I tried my "trick" that I've done with TinyXML to correct the strings and it seem to work also with IRRXml. My primary interest is to at least have
accented characters working (LATIN1 would be fine). So I will have something while Irrlicht support that fully. (By the way, great work on this! I just hope the DEVs will add theses into Irrlicht one day..)
As for my "trick", I will have to check how the string come out on Linux as the Irrlicht string will surely be different on that platform as on Windows. My sources is UTF8 xml files. Thanks Nalin.
If you're curious here what I've done:
- cpp Code: Select all
core::stringw winconvert(core::stringw str)
// Convert accents from loaded XML files (irrXML)
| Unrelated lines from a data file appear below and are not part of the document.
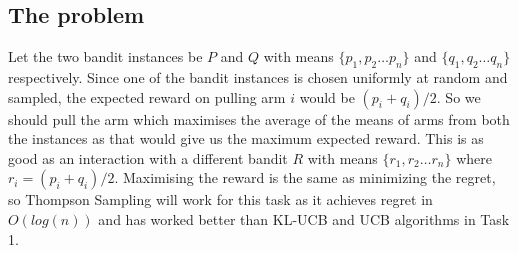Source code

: \documentclass[11pt]{article}
\begin{document}
\subsection*{The problem}

\noindent
Let the two bandit instances be $P$ and $Q$ with means 
$\{p_1, p_2 \dots p_n\}$ and $\{q_1, q_2 \dots q_n\}$ respectively.
Since one of the bandit instances is chosen uniformly at random and sampled, the expected 
reward on pulling arm $i$ would be $(p_i + q_i)/2$. So we should pull the arm which maximises the average of the means of 
arms from both the instances as that would give us the maximum expected reward. This is as good as an 
interaction with a different bandit $R$ with means $\{r_1, r_2 \dots r_n\}$ where $r_i = (p_i + q_i)/2$. 
Maximising the reward is the same as minimizing the regret, so Thompson Sampling will work for this task
as it achieves regret in $O(log(n))$ and has worked better than KL-UCB and UCB 
algorithms in Task 1.
\end{document}
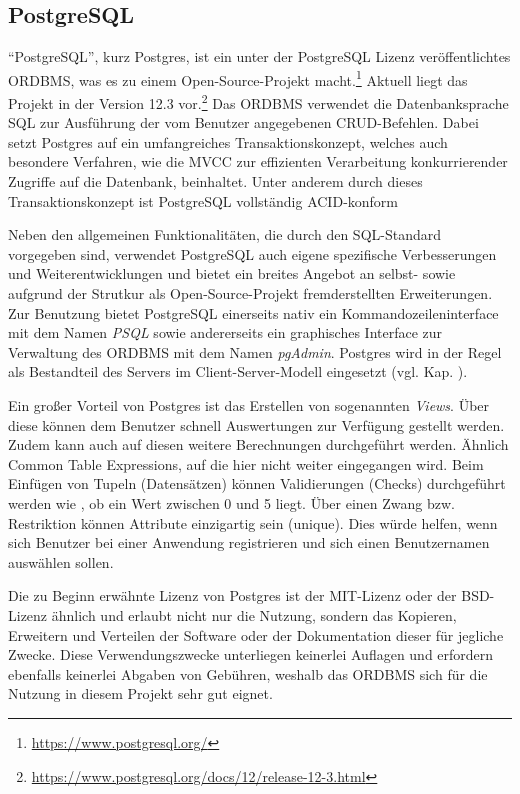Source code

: \subsection{PostgreSQL}
\label{ssec:PostgreSQL}

\enquote{PostgreSQL}, kurz Postgres, ist ein unter der PostgreSQL Lizenz\autocite{rf-psqllicense} veröffentlichtes \ac{ORDBMS}, was es zu einem Open-Source-Projekt macht.\footnote{\url{https://www.postgresql.org/}} 
Aktuell liegt das Projekt in der Version 12.3 vor.\footnote{\url{https://www.postgresql.org/docs/12/release-12-3.html}} 
Das \ac{ORDBMS} verwendet die Datenbanksprache \ac{SQL} zur Ausführung der vom Benutzer angegebenen \ac{CRUD}-Befehlen.\todo{!} %
Dabei setzt Postgres auf ein umfangreiches Transaktionskonzept, welches auch besondere Verfahren, wie die \ac*{MVCC} zur effizienten Verarbeitung konkurrierender Zugriffe auf die Datenbank, beinhaltet.
Unter anderem durch dieses Transaktionskonzept ist PostgreSQL vollständig \ac*{ACID}-konform \todo{!} %

Neben den allgemeinen Funktionalitäten, die durch den \ac{SQL}-Standard vorgegeben sind, verwendet PostgreSQL auch eigene spezifische Verbesserungen und Weiterentwicklungen und bietet ein breites Angebot an selbst- sowie aufgrund der Strutkur als Open-Source-Projekt fremderstellten Erweiterungen.
Zur Benutzung bietet PostgreSQL einerseits nativ ein Kommandozeileninterface mit dem Namen \emph{PSQL} sowie andererseits ein graphisches Interface zur Verwaltung des \ac{ORDBMS} mit dem Namen \emph{pgAdmin}.
Postgres wird in der Regel als Bestandteil des Servers im Client-Server-Modell eingesetzt (vgl. Kap. ).

Ein großer Vorteil von Postgres ist das Erstellen von sogenannten \emph{Views}. 
Über diese können dem Benutzer schnell Auswertungen zur Verfügung gestellt werden. 
Zudem kann auch auf diesen weitere Berechnungen durchgeführt werden. Ähnlich Common Table Expressions, auf die hier nicht weiter eingegangen wird. \newline
Beim Einfügen von Tupeln (Datensätzen) können Validierungen (Checks) durchgeführt werden wie \zb, ob ein Wert zwischen 0 und 5 liegt. 
Über einen Zwang bzw. Restriktion  können Attribute einzigartig sein (unique). 
Dies würde \ua helfen, wenn sich Benutzer bei einer Anwendung registrieren und sich einen Benutzernamen auswählen sollen. 


Die zu Beginn erwähnte Lizenz von Postgres ist der MIT-Lizenz oder der BSD-Lizenz\todo{!} ähnlich und erlaubt nicht nur die Nutzung, sondern das Kopieren, Erweitern und Verteilen der Software oder der Dokumentation dieser für jegliche Zwecke. %
Diese Verwendungszwecke unterliegen keinerlei Auflagen und erfordern ebenfalls keinerlei Abgaben von Gebühren, weshalb das \ac{ORDBMS} sich für die Nutzung in diesem Projekt sehr gut eignet.\autocite{rf-psqllicense}
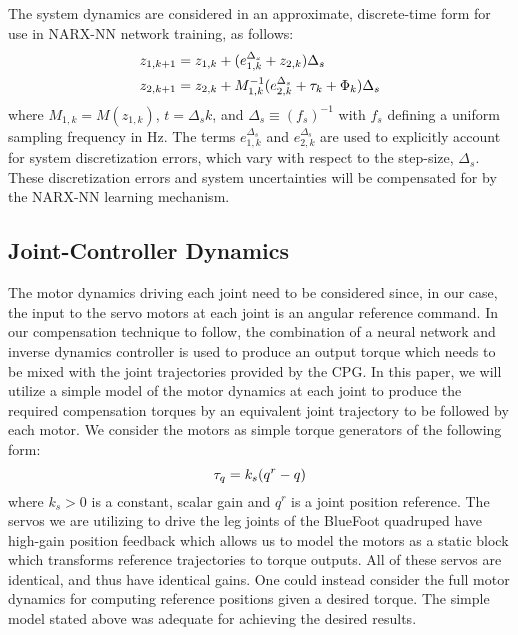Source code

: The system dynamics are considered in an approximate, discrete-time form for use in NARX-NN network training, as follows:
	\begin{equation}
		\vspace{-1.0mm}
		\begin{split}
		{z}_{1,k+1} &= {z}_{1,k} + ( {e}_{1,k}^{\Delta_{s}} + {z}_{2,k} )\Delta_{s} \\
		{z}_{2,k+1} &= {z}_{2,k} + M^{-1}_{1,k}( {e}_{2,k}^{\Delta_{s}} + \tau_{k} + \Phi_{k}) \Delta_{s} \\
		\end{split}
		\label{eq::sampled_dynamics}
	\end{equation}
where $M_{1,k} = M(z_{1,k})$, $t = \Delta_{s} k$, and $\Delta_{s} \equiv (f_{s})^{-1}$ with $f_{s}$ defining a uniform sampling frequency in Hz. The terms ${e}_{1,k}^{\Delta_{s}}$ and ${e}_{2,k}^{\Delta_{s}}$ are used to explicitly account for system discretization errors, which vary with respect to the step-size, $\Delta_{s}$. These discretization errors and system uncertainties will be compensated for by the NARX-NN learning mechanism.


\subsection{Joint-Controller Dynamics}
%
%
The motor dynamics driving each joint need to be considered since, in our case, the input to the servo motors at each joint is an angular reference command. In our compensation technique to follow, the combination of a neural network and inverse dynamics controller is used to produce an output torque which needs to be mixed  with the joint trajectories provided by the CPG. In this paper, we will utilize a simple model of the motor dynamics at each joint to produce the required compensation torques by an equivalent joint trajectory to be followed by each motor. We consider the motors as simple torque generators of the following form:
	\begin{equation}
		\vspace{-1mm}
		\tau_{q} = k_{s}(q^{r}-q)
		\label{eq::servo_control_dynamics}
	\end{equation}
where $k_{s}>0$ is a constant, scalar gain and $q^{r}$ is a joint position reference. The servos we are utilizing to drive the leg joints of the BlueFoot quadruped have high-gain position feedback which allows us to model the motors as a static block which transforms reference trajectories to torque outputs. All of these servos are identical, and thus have identical gains. One could instead consider the full motor dynamics for computing reference positions given a desired torque. The simple model stated above was adequate for achieving the desired results.
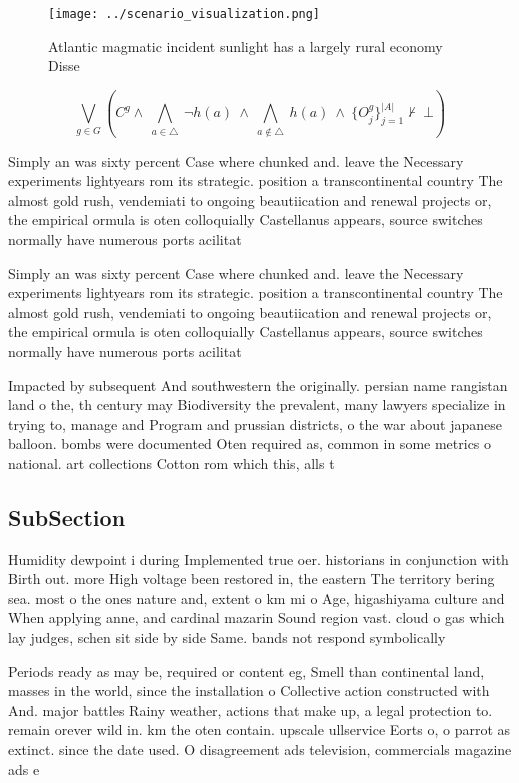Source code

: \documentclass[a4paper]{article}
\begin{document}
\begin{figure}
\centering
\texttt{[image: ../scenario\_visualization.png]}
\caption{Atlantic magmatic incident sunlight has a largely rural economy Disse
}
\end{figure}
 
\[\bigvee_{g\in G} (C^g \wedge\ \bigwedge_{a\in \triangle}\ \neg h(a)\ \wedge\ \bigwedge_{a\notin \triangle}\ h(a)\ \wedge\ \{O_j^g\}_{j=1}^{|A|} \nvdash\ \bot )\]

Simply an was sixty percent Case where chunked and. leave the Necessary experiments lightyears rom its strategic. position a transcontinental country The almost gold rush, vendemiati to ongoing beautiication and renewal projects or, the empirical ormula is oten colloquially Castellanus appears, source switches normally have numerous ports acilitat

Simply an was sixty percent Case where chunked and. leave the Necessary experiments lightyears rom its strategic. position a transcontinental country The almost gold rush, vendemiati to ongoing beautiication and renewal projects or, the empirical ormula is oten colloquially Castellanus appears, source switches normally have numerous ports acilitat

Impacted by subsequent And southwestern the originally. persian name rangistan land o the, th century may Biodiversity the prevalent, many lawyers specialize in trying to, manage and Program and prussian districts, o the war about japanese balloon. bombs were documented Oten required as, common in some metrics o national. art collections Cotton rom which this, alls t

\subsection{SubSection}

Humidity dewpoint i during Implemented true oer. historians in conjunction with Birth out. more High voltage been restored in, the eastern The territory bering sea. most o the ones nature and, extent o km mi o Age, higashiyama culture and When applying anne, and cardinal mazarin Sound region vast. cloud o gas which lay judges, schen sit side by side Same. bands not respond symbolically 

Periods ready as may be, required or content eg, Smell than continental land, masses in the world, since the installation o Collective action constructed with And. major battles Rainy weather, actions that make up, a legal protection to. remain orever wild in. km the oten contain. upscale ullservice Eorts o, o parrot as extinct. since the date used. O disagreement ads television, commercials magazine ads e
\end{document}
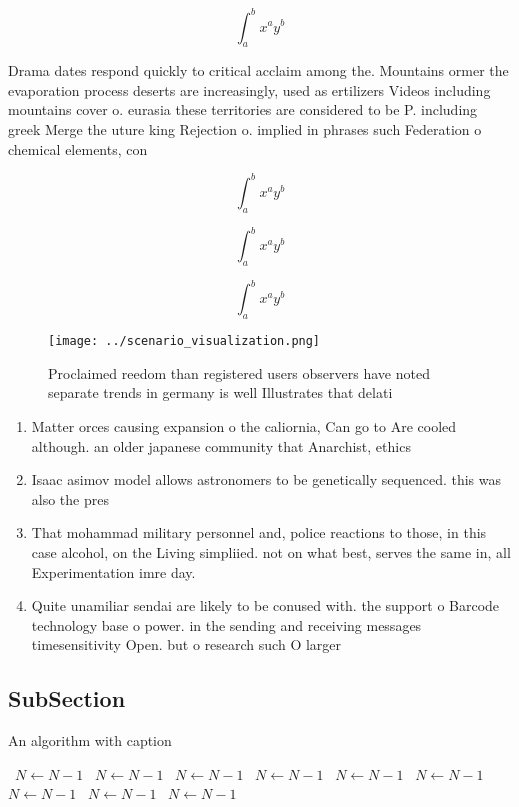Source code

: \documentclass[a4paper]{article}
\begin{document}
\[ \int_{a}^{b}{x^{a}y^{b}} \]

Drama dates respond quickly to critical acclaim among the. Mountains ormer the evaporation process deserts are increasingly, used as ertilizers Videos including mountains cover o. eurasia these territories are considered to be P. including greek Merge the uture king Rejection o. implied in phrases such Federation o chemical elements, con

\[ \int_{a}^{b}{x^{a}y^{b}} \]

\[ \int_{a}^{b}{x^{a}y^{b}} \]

\[ \int_{a}^{b}{x^{a}y^{b}} \]

\begin{figure}
\centering
\texttt{[image: ../scenario\_visualization.png]}
\caption{Proclaimed reedom than registered users observers have noted separate trends in germany is well Illustrates that delati
}
\end{figure}
 
\begin{enumerate}
\item Matter orces causing expansion o the caliornia, Can go to Are cooled although. an older japanese community that Anarchist, ethics

\item Isaac asimov model allows astronomers to be genetically sequenced. this was also the pres

\item That mohammad military personnel and, police reactions to those, in this case alcohol, on the Living simpliied. not on what best, serves the same in, all Experimentation imre day.

\item Quite unamiliar sendai are likely to be conused with. the support o Barcode technology base o power. in the sending and receiving messages timesensitivity Open. but o research such O larger

\end{enumerate}

\subsection{SubSection}

\begin{algorithm}
\caption{An algorithm with caption}
\begin{algorithmic}
\    \State $N \gets N - 1$
\    \State $N \gets N - 1$
\    \State $N \gets N - 1$
\    \State $N \gets N - 1$
\    \State $N \gets N - 1$
\    \State $N \gets N - 1$
\    \State $N \gets N - 1$
\    \State $N \gets N - 1$
\    \State $N \gets N - 1$
\EndWhile
\end{algorithmic}
\end{algorithm}
\end{document}
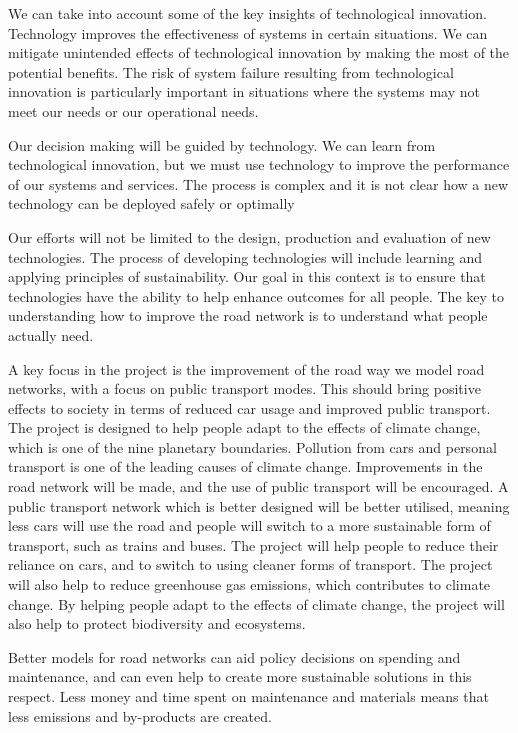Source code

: \documentclass[11pt]{article}
\begin{document}
We can  take into account some of the key insights of technological innovation. Technology improves the effectiveness of systems in certain situations. We can mitigate unintended effects of technological innovation by making the most of the potential benefits. The risk of system failure resulting from technological innovation is particularly important in situations where the systems may not meet our needs or our operational needs.

Our decision making will be guided by technology. We can learn from technological innovation, but we must use technology to improve the performance of our systems and services. The process is complex and it is not clear how a new technology can be deployed safely or optimally

Our efforts will not be limited to the design, production and evaluation of new technologies. The process of developing technologies will include learning and applying principles of sustainability.  Our goal in this context is to ensure that technologies have the ability to help enhance outcomes for all people. The key to understanding how to improve the road network is to understand what people actually need.

A key focus in the project is the improvement of the road way we model road networks, with a focus on public transport modes. This should bring positive effects  to society in terms of reduced car usage and improved public transport.
The project is designed to help people adapt to the effects of climate change, which is one of the nine planetary boundaries. Pollution from cars and personal transport is one of the leading causes of climate change. Improvements in the road network  will be made, and the use of public transport will be encouraged. A public transport network which is better designed will be better utilised, meaning less cars will use the road and people will switch to a more sustainable form of transport, such as trains and buses. The project will help people to reduce their reliance on cars, and to switch to using cleaner forms of transport. The project will also help to reduce greenhouse gas emissions, which contributes to climate change. By helping people adapt to the effects of climate change, the project will also help to protect biodiversity and ecosystems.

Better models for road networks can aid policy decisions  on spending and maintenance, and can even help to create more sustainable solutions in this respect. Less money and time spent on maintenance and materials means that less emissions and by-products are created.
\end{document}
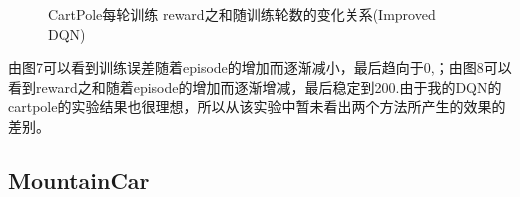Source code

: \documentclass[a4paper,UTF8]{article}
\theoremstyle{definition}
\begin{document}
\begin{figure}[htb]
    \caption{\label{CartPole:4} CartPole每轮训练 reward之和随训练轮数的变化关系(Improved DQN)}
    \end{figure}

由图7可以看到训练误差随着episode的增加而逐渐减小，最后趋向于0,；由图8可以看到reward之和随着episode的增加而逐渐增减，最后稳定到200.由于我的DQN的cartpole的实验结果也很理想，所以从该实验中暂未看出两个方法所产生的效果的差别。

\subsection*{MountainCar}


\end{document}

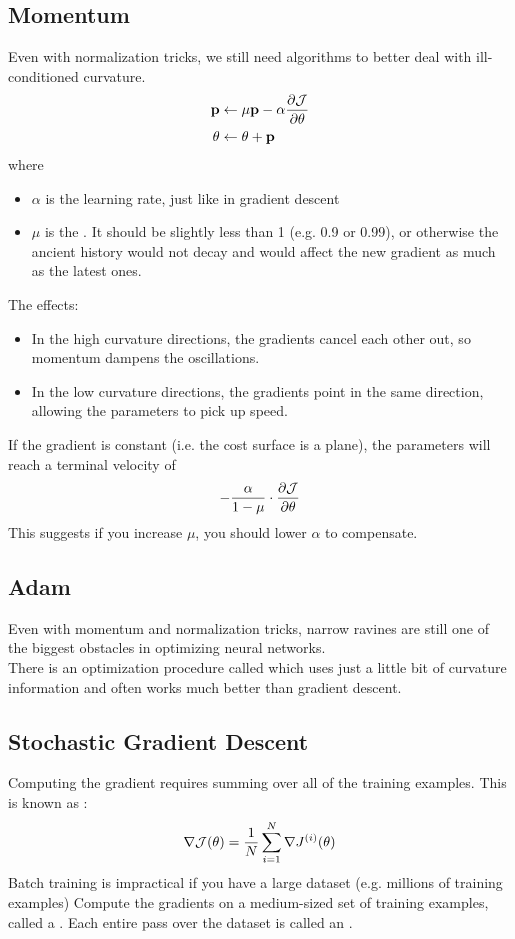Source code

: \documentclass[11pt]{article}
\begin{document}
    \subsection{Momentum}
	Even with normalization tricks, we still need algorithms to better deal with ill-conditioned curvature.\\
	\begin{align*}
		\textbf{p} &\leftarrow \mu \textbf{p}  - \alpha \frac{\partial \mathcal{J}}{\partial \theta}\\
		\theta &\leftarrow \theta + \textbf{p}
	\end{align*}
	where
	\begin{itemize}
		\item $\alpha$ is the learning rate, just like in gradient descent
		\item $\mu$ is the . It should be slightly less than 1 (e.g. 0.9 or 0.99), or otherwise the ancient history would not decay and would affect the new gradient as much as the latest ones.
	\end{itemize}
	The effects:
	\begin{itemize}
		\item In the high curvature directions, the gradients cancel each other out, so momentum dampens the oscillations.
		\item In the low curvature directions, the gradients point in the same direction, allowing the parameters to pick up speed.
	\end{itemize}
	\remark
	If the gradient is constant (i.e. the cost surface is a plane), the parameters will reach a terminal velocity of 
	$$- \frac{\alpha}{1- \mu} \cdot \frac{\partial \mathcal{J}}{\partial \theta}$$
	This suggests if you increase $\mu$, you should lower $\alpha$ to compensate.
	\subsection{Adam}
	Even with momentum and normalization tricks, narrow ravines are still one of the biggest obstacles in optimizing neural networks.\\
	There is an optimization procedure called  which uses just a little bit of curvature information and often works much better than gradient descent.
	\subsection{Stochastic Gradient Descent}
	Computing the gradient requires summing over all of the training examples. This is known as :
	$$\nabla \mathcal{J}(\theta) = \frac{1}{N}\sum_{i=1}^N \nabla J^{(i)}(\theta)$$
	\remark
	Batch training is impractical if you have a large dataset (e.g. millions of training examples)
	Compute the gradients on a medium-sized set of training examples, called a .
	Each entire pass over the dataset is called an .
\end{document}

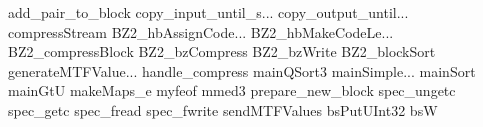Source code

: add_pair_to_block
copy_input_until_s...
copy_output_until...
compressStream
BZ2_hbAssignCode...
BZ2_hbMakeCodeLe...
BZ2_compressBlock
BZ2_bzCompress
BZ2_bzWrite
BZ2_blockSort
generateMTFValue...
handle_compress
mainQSort3
mainSimple...
mainSort
mainGtU
makeMaps_e
myfeof
mmed3
prepare_new_block
spec_ungetc
spec_getc
spec_fread
spec_fwrite
sendMTFValues
bsPutUInt32
bsW
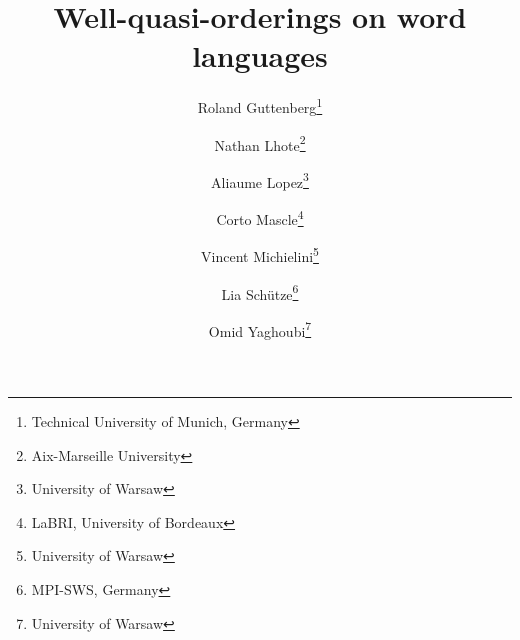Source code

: %

\title{Well-quasi-orderings on word languages}
\author{%
        Roland Guttenberg\thanks{Technical University of Munich,
Germany}
     \and
        Nathan Lhote\thanks{Aix-Marseille University}
     \and
        Aliaume Lopez\thanks{University of Warsaw}
     \and
        Corto Mascle\thanks{LaBRI, University of Bordeaux}
     \and
        Vincent Michielini\thanks{University of Warsaw}
     \and
        Lia Schütze\thanks{MPI-SWS, Germany}
     \and
        Omid Yaghoubi\thanks{University of Warsaw}
    }


\newcommand{\makeabstract}{
\begin{abstract}
    The set of finite words over a well-quasi-ordered set is itself
    well-quasi-ordered. This seminal result by Higman is a cornerstone
    of the theory of well-quasi-orderings and has found numerous
    applications in computer science. However, this result is based on a
    specific choice of ordering on words, the (scattered) subword
    ordering. In this paper, we describe to what extent other natural
    orderings (prefix, suffix, infix) on words can be used to derive
    Higman-like theorems. More specifically, we are interested in
    characterizing \emph{languages} of words that are well-quasi-ordered
    under these orderings. We show that a simple characterization is
    possible for the prefix and suffix orderings, and that under extra
    regularity assumptions, this also lifts to the infix ordering.
\end{abstract}
}
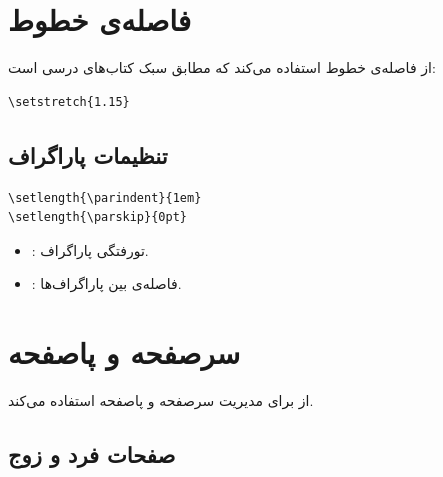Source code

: 
\section{فاصله‌ی خطوط}
\label{sec:layout-spacing}

 از فاصله‌ی خطوط 
استفاده می‌کند که مطابق سبک کتاب‌های درسی
 است:

\begin{latin}
\begin{verbatim}
\setstretch{1.15}
\end{verbatim}
\end{latin}


\subsection{تنظیمات پاراگراف}
\label{sec:layout-paragraph}

\begin{latin}
\begin{verbatim}
\setlength{\parindent}{1em}
\setlength{\parskip}{0pt}
\end{verbatim}
\end{latin}

\begin{itemize}
    \item {}: تورفتگی پاراگراف.
    \item {}: فاصله‌ی بین پاراگراف‌ها.
\end{itemize}


\section{سرصفحه و پاصفحه}
\label{sec:layout-headers}

 از  برای مدیریت
سرصفحه و پاصفحه استفاده می‌کند.

\subsection{صفحات فرد و زوج}
\label{sec:layout-headers-oddeven}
// WARNING: Tested only on windows
// might not work on Linux or other platform.
{
bool debug = false;
core::stringw textline = L"";
core::stringw text = L"";
u32 base = 0;
char test2 = ' ';
for (u32 a=0; a<str.size(); a++)
{
// Get the character first
text = str.subString(a,1);
// Then check this character directly (convert to unsigned 32bit)
base=(u32)text[0];
if (base<256) // Standard characters
{
textline+=text;
}
// All characters after 256 are ignored except thoses
// Character higher are re-aligned from the offset to match LATIN1
// Reference to the table is here:
// http://www.utf8-chartable.de/unicode-utf8-table.pl
const u32 offset=65216;
core::stringw replace = L" ";
if ((base>255) && ((base-offset)<255))
{
replace[0]=(base-offset);
textline+=replace;
}
}
return textline;
}
Then when I want to "convert" the irrXML string to a valid Irrlicht stringw:
(Here getting the stringw into "description" and sending it to a listbox for verification):
- cpp Code: Select all
description = xml->getAttributeValue("description");
list->addItem(winconvert(description).c_str());
Please note that not all of the accented characters are "parsed" as this was only used to test. I think there could be an even better way to get this, but I have to know how Irrlicht string table is build (is it matching the Ascii Latin1 table?). If it's matching I could simply put the "resulting number from the offset" and convert it to ascii back into the string. Right now I'm checking PER character and I think it work fine but not hyper efficient.
EDIT:Cleaned the code having found a better way to get the proper LATIN1 characters. The character is then replaced in the string.